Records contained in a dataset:
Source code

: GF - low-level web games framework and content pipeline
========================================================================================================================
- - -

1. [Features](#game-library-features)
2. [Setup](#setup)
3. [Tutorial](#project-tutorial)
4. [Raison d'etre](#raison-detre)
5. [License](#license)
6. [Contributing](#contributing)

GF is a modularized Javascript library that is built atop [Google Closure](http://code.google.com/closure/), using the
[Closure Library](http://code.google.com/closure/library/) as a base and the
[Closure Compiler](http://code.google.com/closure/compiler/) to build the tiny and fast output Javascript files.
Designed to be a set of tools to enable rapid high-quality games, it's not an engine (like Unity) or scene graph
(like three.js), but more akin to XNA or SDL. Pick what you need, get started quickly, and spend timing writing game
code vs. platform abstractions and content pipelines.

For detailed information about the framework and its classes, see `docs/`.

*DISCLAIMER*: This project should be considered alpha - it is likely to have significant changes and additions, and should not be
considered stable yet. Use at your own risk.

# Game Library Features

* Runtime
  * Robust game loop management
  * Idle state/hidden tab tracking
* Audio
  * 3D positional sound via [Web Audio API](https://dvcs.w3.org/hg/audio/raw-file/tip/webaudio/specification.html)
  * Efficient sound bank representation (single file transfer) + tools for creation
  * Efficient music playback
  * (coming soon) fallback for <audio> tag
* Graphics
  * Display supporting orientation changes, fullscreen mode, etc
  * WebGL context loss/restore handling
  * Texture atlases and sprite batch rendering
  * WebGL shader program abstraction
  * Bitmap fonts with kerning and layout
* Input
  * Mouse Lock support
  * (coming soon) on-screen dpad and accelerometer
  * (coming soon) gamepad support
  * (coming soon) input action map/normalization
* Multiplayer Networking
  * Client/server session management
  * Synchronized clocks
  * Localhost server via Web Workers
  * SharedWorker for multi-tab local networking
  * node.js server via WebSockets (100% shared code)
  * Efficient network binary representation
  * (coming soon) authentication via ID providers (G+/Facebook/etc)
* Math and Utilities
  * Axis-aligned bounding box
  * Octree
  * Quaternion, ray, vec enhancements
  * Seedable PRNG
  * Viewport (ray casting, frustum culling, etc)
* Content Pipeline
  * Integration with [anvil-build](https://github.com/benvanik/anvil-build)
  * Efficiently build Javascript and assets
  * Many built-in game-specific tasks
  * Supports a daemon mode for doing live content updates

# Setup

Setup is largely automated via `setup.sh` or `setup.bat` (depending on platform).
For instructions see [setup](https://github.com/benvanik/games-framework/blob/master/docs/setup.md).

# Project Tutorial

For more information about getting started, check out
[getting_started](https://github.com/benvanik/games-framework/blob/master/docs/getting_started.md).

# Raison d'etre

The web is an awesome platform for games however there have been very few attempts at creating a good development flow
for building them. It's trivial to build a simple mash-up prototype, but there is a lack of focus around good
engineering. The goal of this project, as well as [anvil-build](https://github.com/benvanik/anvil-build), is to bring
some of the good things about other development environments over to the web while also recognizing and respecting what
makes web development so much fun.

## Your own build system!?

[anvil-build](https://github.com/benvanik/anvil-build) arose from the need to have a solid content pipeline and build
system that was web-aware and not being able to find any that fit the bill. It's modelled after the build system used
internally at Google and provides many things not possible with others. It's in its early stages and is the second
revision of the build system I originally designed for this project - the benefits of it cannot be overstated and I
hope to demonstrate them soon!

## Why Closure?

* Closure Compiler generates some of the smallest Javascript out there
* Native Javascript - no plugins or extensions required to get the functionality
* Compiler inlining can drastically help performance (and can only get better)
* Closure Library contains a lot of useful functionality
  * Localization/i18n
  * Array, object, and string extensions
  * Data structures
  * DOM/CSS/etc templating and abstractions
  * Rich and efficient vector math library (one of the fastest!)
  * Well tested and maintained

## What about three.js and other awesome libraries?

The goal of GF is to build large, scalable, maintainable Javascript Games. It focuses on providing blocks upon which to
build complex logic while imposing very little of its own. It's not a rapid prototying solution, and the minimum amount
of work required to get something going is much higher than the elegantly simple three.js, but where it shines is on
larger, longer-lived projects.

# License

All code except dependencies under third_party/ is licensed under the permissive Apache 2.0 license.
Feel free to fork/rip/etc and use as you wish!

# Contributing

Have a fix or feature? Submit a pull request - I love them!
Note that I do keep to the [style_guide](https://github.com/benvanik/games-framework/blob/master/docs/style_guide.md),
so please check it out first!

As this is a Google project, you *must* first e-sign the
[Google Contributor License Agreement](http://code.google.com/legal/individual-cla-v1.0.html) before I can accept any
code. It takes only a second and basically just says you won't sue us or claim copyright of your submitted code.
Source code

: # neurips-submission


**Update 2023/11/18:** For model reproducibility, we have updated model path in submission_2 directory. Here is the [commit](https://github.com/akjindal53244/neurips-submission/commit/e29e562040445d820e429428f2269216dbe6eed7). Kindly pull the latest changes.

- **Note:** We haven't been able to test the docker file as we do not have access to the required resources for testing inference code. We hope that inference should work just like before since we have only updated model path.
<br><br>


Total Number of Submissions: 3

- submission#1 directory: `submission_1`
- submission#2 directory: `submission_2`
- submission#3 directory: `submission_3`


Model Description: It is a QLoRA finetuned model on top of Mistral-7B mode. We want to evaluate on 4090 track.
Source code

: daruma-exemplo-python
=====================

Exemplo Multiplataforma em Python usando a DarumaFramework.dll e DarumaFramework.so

* _Work to complete_
Return the entries above in full and exactly as written.

* _Response to this task_
Source code

: GF - low-level web games framework and content pipeline
========================================================================================================================
- - -

1. [Features](#game-library-features)
2. [Setup](#setup)
3. [Tutorial](#project-tutorial)
4. [Raison d'etre](#raison-detre)
5. [License](#license)
6. [Contributing](#contributing)

GF is a modularized Javascript library that is built atop [Google Closure](http://code.google.com/closure/), using the
[Closure Library](http://code.google.com/closure/library/) as a base and the
[Closure Compiler](http://code.google.com/closure/compiler/) to build the tiny and fast output Javascript files.
Designed to be a set of tools to enable rapid high-quality games, it's not an engine (like Unity) or scene graph
(like three.js), but more akin to XNA or SDL. Pick what you need, get started quickly, and spend timing writing game
code vs. platform abstractions and content pipelines.

For detailed information about the framework and its classes, see `docs/`.

*DISCLAIMER*: This project should be considered alpha - it is likely to have significant changes and additions, and should not be
considered stable yet. Use at your own risk.

# Game Library Features

* Runtime
  * Robust game loop management
  * Idle state/hidden tab tracking
* Audio
  * 3D positional sound via [Web Audio API](https://dvcs.w3.org/hg/audio/raw-file/tip/webaudio/specification.html)
  * Efficient sound bank representation (single file transfer) + tools for creation
  * Efficient music playback
  * (coming soon) fallback for <audio> tag
* Graphics
  * Display supporting orientation changes, fullscreen mode, etc
  * WebGL context loss/restore handling
  * Texture atlases and sprite batch rendering
  * WebGL shader program abstraction
  * Bitmap fonts with kerning and layout
* Input
  * Mouse Lock support
  * (coming soon) on-screen dpad and accelerometer
  * (coming soon) gamepad support
  * (coming soon) input action map/normalization
* Multiplayer Networking
  * Client/server session management
  * Synchronized clocks
  * Localhost server via Web Workers
  * SharedWorker for multi-tab local networking
  * node.js server via WebSockets (100% shared code)
  * Efficient network binary representation
  * (coming soon) authentication via ID providers (G+/Facebook/etc)
* Math and Utilities
  * Axis-aligned bounding box
  * Octree
  * Quaternion, ray, vec enhancements
  * Seedable PRNG
  * Viewport (ray casting, frustum culling, etc)
* Content Pipeline
  * Integration with [anvil-build](https://github.com/benvanik/anvil-build)
  * Efficiently build Javascript and assets
  * Many built-in game-specific tasks
  * Supports a daemon mode for doing live content updates

# Setup

Setup is largely automated via `setup.sh` or `setup.bat` (depending on platform).
For instructions see [setup](https://github.com/benvanik/games-framework/blob/master/docs/setup.md).

# Project Tutorial

For more information about getting started, check out
[getting_started](https://github.com/benvanik/games-framework/blob/master/docs/getting_started.md).

# Raison d'etre

The web is an awesome platform for games however there have been very few attempts at creating a good development flow
for building them. It's trivial to build a simple mash-up prototype, but there is a lack of focus around good
engineering. The goal of this project, as well as [anvil-build](https://github.com/benvanik/anvil-build), is to bring
some of the good things about other development environments over to the web while also recognizing and respecting what
makes web development so much fun.

## Your own build system!?

[anvil-build](https://github.com/benvanik/anvil-build) arose from the need to have a solid content pipeline and build
system that was web-aware and not being able to find any that fit the bill. It's modelled after the build system used
internally at Google and provides many things not possible with others. It's in its early stages and is the second
revision of the build system I originally designed for this project - the benefits of it cannot be overstated and I
hope to demonstrate them soon!

## Why Closure?

* Closure Compiler generates some of the smallest Javascript out there
* Native Javascript - no plugins or extensions required to get the functionality
* Compiler inlining can drastically help performance (and can only get better)
* Closure Library contains a lot of useful functionality
  * Localization/i18n
  * Array, object, and string extensions
  * Data structures
  * DOM/CSS/etc templating and abstractions
  * Rich and efficient vector math library (one of the fastest!)
  * Well tested and maintained

## What about three.js and other awesome libraries?

The goal of GF is to build large, scalable, maintainable Javascript Games. It focuses on providing blocks upon which to
build complex logic while imposing very little of its own. It's not a rapid prototying solution, and the minimum amount
of work required to get something going is much higher than the elegantly simple three.js, but where it shines is on
larger, longer-lived projects.

# License

All code except dependencies under third_party/ is licensed under the permissive Apache 2.0 license.
Feel free to fork/rip/etc and use as you wish!

# Contributing

Have a fix or feature? Submit a pull request - I love them!
Note that I do keep to the [style_guide](https://github.com/benvanik/games-framework/blob/master/docs/style_guide.md),
so please check it out first!

As this is a Google project, you *must* first e-sign the
[Google Contributor License Agreement](http://code.google.com/legal/individual-cla-v1.0.html) before I can accept any
code. It takes only a second and basically just says you won't sue us or claim copyright of your submitted code.
Source code

: # neurips-submission


**Update 2023/11/18:** For model reproducibility, we have updated model path in submission_2 directory. Here is the [commit](https://github.com/akjindal53244/neurips-submission/commit/e29e562040445d820e429428f2269216dbe6eed7). Kindly pull the latest changes.

- **Note:** We haven't been able to test the docker file as we do not have access to the required resources for testing inference code. We hope that inference should work just like before since we have only updated model path.
<br><br>


Total Number of Submissions: 3

- submission#1 directory: `submission_1`
- submission#2 directory: `submission_2`
- submission#3 directory: `submission_3`


Model Description: It is a QLoRA finetuned model on top of Mistral-7B mode. We want to evaluate on 4090 track.
Source code

: daruma-exemplo-python
=====================

Exemplo Multiplataforma em Python usando a DarumaFramework.dll e DarumaFramework.so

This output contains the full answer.